Former Voya Broker Martin Stancik Hit with Mail Fraud Allegations
Former Voya broker Martin Stancik was hit with a criminal complaint that he allegedly committed mail fraud and aggravated identity theft. He is also accused of defrauding his clients out of $543,369.
Former clients of Martin Stancik claim that the Ohio broker licensed to sell insurance and annuity products stole their money when they believed he was purchasing annuities and life insurance policies on their behalf. On June 8, 2017, acting U.S. Attorney David A. Sierleja charged Martin Stancik with mail fraud and aggravated identity theft after an investigation by the Federal Bureau of Investigation (FBI).
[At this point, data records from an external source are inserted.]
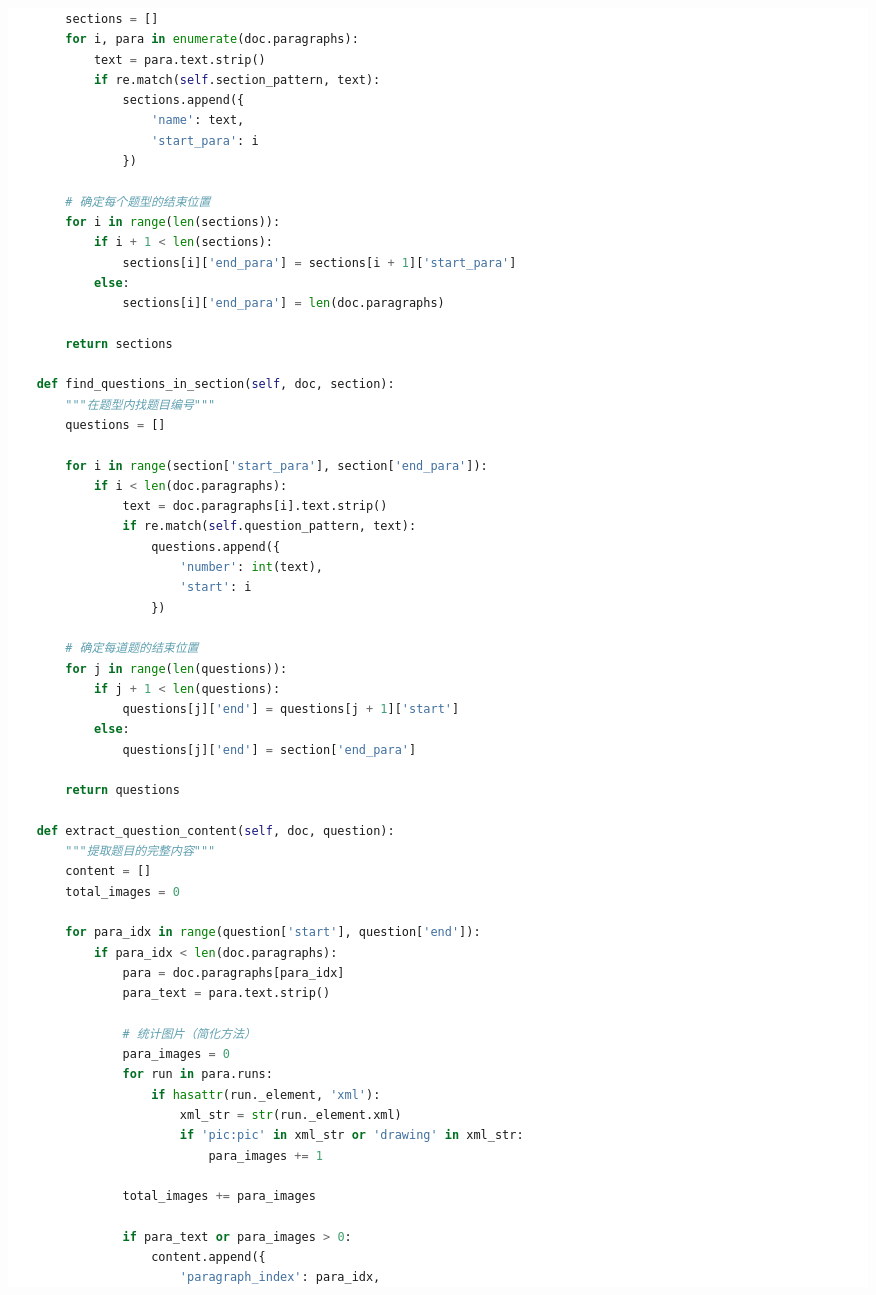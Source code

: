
 ```python
        sections = []
        for i, para in enumerate(doc.paragraphs):
            text = para.text.strip()
            if re.match(self.section_pattern, text):
                sections.append({
                    'name': text,
                    'start_para': i
                })
        
        # 确定每个题型的结束位置
        for i in range(len(sections)):
            if i + 1 < len(sections):
                sections[i]['end_para'] = sections[i + 1]['start_para']
            else:
                sections[i]['end_para'] = len(doc.paragraphs)
        
        return sections
    
    def find_questions_in_section(self, doc, section):
        """在题型内找题目编号"""
        questions = []
        
        for i in range(section['start_para'], section['end_para']):
            if i < len(doc.paragraphs):
                text = doc.paragraphs[i].text.strip()
                if re.match(self.question_pattern, text):
                    questions.append({
                        'number': int(text),
                        'start': i
                    })
        
        # 确定每道题的结束位置
        for j in range(len(questions)):
            if j + 1 < len(questions):
                questions[j]['end'] = questions[j + 1]['start']
            else:
                questions[j]['end'] = section['end_para']
        
        return questions
    
    def extract_question_content(self, doc, question):
        """提取题目的完整内容"""
        content = []
        total_images = 0
        
        for para_idx in range(question['start'], question['end']):
            if para_idx < len(doc.paragraphs):
                para = doc.paragraphs[para_idx]
                para_text = para.text.strip()
                
                # 统计图片（简化方法）
                para_images = 0
                for run in para.runs:
                    if hasattr(run._element, 'xml'):
                        xml_str = str(run._element.xml)
                        if 'pic:pic' in xml_str or 'drawing' in xml_str:
                            para_images += 1
                
                total_images += para_images
                
                if para_text or para_images > 0:
                    content.append({
                        'paragraph_index': para_idx,
```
According to the criminal complaint, Martin Stancik devised schemes starting in May of 2003 and continuing until 2016 to defraud and steal from his clients. The U.S. Attorney alleges that Martin Stancik presented false documents to his clients claiming that they were investment contracts for an annuity that did not exist.
He also allegedly caused investment checks to be deposited in his own account, and used the proceeds for his own personal benefit. Martin Stancik also told clients that he would purchase certain life insurance policies for them, but actually purchased cheaper policies and pocketed the difference, according to the criminal complaint.
In addition, the U.S. attorney also alleges that Martin Stancik stole a client’s identity in May of 2012 and in November of 2013.
Martin Stancik has been licensed to sell insurance and annuity product since 1971. He has been employed by MONY Life Insurance Company and AXA Equitable Life Insurance Company in New York, and Voya Financial, Inc. in Ohio. He was also self-employed and worked under the company name Many Plans Service Company.
In 2004, a client alleges that Martin Stancik sold her investment products that were more conservative than she instructed in order to maximize his commission. The dispute was settled for $18,426. In 2006, another client alleged that Martin Stancik sold him a life insurance policy he said would pay $300-$400 a month at age 62, which Martin Stancik denied.
Wire and mail fraud are schemes to defraud others using the postal system, phone lines or other electronic communication lines. Mail and wire fraud are federal crimes because they use federal government systems to commit a crime.
Allegations of mail or wire fraud may mean that someone has allegedly devised a scheme with the intent to defraud others and use mail or wire communication systems to commit that fraud. Wire and mail fraud are almost always schemes to steal money from others.
Those convicted of mail and/or wire fraud face up to 20 years in prison and heavy fines. Wire fraud convictions bring heavier sentences if the accused defrauded a financial institution.